* [Problem requirements]
Number of lines below with the word "Indonesia": give it and nothing more.

* [Data records]
+++
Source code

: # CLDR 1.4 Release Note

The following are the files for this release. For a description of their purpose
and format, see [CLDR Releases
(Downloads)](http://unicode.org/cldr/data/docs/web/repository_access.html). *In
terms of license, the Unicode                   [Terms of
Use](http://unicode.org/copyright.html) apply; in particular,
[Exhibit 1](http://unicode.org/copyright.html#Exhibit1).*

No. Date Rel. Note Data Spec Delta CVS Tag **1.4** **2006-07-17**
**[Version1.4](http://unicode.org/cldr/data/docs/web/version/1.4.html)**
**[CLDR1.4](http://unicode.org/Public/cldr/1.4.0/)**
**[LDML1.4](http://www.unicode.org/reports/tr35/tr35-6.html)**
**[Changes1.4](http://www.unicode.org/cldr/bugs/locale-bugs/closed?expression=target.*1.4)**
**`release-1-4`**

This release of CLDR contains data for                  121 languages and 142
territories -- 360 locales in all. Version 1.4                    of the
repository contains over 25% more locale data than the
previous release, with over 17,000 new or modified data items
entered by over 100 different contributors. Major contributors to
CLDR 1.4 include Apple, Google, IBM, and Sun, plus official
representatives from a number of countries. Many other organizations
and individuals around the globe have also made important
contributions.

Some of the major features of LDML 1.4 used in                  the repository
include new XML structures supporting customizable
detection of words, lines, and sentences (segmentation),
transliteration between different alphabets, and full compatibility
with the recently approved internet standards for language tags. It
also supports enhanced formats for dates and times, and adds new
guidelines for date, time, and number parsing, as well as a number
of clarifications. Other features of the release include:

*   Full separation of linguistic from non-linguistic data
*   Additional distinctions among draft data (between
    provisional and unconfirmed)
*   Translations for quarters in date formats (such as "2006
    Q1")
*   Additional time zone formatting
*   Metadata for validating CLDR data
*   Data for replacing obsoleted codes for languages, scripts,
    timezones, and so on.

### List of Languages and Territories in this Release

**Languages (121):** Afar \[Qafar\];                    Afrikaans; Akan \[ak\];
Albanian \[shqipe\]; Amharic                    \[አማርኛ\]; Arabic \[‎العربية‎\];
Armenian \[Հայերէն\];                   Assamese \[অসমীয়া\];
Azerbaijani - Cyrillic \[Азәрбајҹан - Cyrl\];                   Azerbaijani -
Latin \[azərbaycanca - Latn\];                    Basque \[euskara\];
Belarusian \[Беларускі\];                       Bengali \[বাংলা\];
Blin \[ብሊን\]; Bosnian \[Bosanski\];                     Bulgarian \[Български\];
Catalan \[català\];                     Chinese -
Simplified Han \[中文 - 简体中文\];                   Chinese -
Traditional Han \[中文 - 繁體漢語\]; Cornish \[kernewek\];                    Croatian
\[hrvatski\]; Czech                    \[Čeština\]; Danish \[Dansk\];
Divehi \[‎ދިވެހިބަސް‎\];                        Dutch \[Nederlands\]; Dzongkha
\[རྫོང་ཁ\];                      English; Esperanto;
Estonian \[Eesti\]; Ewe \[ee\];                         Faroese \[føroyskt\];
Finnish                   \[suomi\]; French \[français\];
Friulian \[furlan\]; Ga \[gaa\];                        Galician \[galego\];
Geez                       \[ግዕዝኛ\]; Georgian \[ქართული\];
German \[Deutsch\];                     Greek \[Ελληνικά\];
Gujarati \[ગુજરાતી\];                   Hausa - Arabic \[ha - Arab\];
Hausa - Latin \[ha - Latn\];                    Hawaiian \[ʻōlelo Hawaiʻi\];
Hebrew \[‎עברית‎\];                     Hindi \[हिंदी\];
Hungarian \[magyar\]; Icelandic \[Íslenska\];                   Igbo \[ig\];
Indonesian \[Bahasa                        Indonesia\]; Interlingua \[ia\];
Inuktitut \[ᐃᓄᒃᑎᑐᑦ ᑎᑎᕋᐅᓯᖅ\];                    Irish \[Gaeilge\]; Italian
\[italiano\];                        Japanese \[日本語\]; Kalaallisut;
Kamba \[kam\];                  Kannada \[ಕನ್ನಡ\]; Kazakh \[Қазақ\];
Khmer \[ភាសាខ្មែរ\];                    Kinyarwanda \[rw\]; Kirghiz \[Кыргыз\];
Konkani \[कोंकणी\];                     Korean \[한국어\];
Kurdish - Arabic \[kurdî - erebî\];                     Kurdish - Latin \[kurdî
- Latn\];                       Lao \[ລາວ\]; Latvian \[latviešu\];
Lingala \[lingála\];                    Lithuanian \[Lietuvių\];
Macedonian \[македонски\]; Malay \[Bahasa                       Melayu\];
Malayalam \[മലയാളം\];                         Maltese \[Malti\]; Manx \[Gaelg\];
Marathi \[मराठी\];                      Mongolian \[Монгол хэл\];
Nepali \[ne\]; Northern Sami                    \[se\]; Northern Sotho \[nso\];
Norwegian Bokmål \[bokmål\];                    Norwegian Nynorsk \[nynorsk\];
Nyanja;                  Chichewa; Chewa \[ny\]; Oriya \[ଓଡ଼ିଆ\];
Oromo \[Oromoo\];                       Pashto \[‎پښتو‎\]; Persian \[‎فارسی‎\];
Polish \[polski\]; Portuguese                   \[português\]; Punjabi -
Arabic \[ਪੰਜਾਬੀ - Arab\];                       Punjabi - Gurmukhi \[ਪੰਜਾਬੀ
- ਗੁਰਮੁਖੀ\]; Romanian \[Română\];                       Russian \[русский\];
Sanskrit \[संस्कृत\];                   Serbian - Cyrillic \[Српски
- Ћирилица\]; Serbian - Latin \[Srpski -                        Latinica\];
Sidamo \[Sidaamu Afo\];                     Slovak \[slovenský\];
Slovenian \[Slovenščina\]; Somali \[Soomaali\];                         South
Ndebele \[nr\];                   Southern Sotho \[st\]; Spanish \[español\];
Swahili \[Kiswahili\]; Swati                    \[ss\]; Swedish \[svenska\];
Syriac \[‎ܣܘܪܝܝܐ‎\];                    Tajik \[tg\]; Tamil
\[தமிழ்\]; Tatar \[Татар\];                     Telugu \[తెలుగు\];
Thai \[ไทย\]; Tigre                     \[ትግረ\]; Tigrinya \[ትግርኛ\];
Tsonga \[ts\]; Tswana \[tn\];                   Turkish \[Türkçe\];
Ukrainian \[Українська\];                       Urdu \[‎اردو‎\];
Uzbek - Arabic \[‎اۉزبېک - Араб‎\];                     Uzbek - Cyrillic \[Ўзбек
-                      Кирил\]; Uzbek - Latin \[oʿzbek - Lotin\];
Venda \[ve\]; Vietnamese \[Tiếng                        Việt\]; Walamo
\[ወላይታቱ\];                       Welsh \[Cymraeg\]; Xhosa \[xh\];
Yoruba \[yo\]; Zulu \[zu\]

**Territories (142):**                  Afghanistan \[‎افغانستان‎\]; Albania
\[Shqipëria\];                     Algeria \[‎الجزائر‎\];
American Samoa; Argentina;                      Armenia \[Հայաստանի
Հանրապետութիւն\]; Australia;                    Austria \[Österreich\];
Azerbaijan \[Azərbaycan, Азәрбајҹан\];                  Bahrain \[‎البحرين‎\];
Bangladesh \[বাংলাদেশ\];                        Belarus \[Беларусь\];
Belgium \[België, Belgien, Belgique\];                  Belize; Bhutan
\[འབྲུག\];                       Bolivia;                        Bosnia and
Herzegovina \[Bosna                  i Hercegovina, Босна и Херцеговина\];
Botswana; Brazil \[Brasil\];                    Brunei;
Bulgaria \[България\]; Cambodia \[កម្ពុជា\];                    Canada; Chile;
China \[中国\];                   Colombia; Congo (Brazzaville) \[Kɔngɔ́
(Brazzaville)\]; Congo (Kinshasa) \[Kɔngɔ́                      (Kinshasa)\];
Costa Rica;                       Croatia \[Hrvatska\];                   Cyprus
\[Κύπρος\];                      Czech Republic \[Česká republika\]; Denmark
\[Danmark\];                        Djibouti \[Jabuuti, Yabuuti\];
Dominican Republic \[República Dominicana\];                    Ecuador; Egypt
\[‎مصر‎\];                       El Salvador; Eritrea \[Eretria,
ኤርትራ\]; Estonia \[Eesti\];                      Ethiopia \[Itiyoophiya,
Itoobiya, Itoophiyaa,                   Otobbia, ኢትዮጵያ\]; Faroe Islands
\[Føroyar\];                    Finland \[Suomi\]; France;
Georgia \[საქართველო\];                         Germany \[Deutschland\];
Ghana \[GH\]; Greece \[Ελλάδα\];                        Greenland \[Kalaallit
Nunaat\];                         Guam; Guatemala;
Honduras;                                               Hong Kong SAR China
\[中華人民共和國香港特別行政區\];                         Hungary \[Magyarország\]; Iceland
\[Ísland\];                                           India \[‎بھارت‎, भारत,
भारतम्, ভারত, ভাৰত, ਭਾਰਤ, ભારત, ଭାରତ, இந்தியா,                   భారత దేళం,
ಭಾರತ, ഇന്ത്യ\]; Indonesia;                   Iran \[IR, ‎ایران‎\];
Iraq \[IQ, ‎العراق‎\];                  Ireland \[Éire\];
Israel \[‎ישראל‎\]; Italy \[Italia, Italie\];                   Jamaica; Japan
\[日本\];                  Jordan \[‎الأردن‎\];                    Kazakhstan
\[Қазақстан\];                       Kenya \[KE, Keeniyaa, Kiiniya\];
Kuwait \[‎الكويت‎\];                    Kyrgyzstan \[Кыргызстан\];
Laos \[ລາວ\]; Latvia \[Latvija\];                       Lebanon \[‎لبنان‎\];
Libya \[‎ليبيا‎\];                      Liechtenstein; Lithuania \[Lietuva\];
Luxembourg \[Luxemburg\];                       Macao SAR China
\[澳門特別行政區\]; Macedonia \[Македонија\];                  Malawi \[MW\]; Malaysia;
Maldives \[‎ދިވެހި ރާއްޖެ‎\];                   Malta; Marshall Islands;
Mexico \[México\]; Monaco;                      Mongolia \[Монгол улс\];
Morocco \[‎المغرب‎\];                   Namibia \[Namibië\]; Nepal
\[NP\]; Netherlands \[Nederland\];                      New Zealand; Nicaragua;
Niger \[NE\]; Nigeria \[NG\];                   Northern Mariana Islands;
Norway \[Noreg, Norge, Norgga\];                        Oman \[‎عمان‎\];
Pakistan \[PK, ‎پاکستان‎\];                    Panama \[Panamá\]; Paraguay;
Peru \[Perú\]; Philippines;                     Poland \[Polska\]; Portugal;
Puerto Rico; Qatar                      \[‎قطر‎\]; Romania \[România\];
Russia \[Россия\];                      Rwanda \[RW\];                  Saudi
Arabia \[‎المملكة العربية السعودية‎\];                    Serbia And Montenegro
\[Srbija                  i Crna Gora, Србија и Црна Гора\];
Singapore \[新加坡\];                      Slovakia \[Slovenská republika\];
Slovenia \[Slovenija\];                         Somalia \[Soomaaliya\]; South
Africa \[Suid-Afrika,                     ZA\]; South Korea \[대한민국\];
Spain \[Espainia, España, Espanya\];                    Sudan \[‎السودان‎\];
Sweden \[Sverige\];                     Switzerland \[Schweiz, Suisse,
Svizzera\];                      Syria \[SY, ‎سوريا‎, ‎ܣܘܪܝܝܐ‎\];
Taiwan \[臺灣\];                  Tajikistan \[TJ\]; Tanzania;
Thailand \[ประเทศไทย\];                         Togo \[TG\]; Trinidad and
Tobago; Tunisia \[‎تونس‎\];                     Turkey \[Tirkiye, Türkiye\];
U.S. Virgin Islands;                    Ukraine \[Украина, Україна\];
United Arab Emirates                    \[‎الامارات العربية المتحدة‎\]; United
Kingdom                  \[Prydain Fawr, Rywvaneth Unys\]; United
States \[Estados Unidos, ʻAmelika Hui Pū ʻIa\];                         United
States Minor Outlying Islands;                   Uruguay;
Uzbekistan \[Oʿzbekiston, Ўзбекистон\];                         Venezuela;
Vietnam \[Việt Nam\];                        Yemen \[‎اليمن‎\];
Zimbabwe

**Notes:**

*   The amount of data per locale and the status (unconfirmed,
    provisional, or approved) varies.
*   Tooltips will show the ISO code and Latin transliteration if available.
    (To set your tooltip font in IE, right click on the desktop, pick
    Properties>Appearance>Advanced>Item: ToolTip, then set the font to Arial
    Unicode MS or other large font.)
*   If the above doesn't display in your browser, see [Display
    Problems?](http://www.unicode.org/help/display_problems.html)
+++
* [Task answer]
2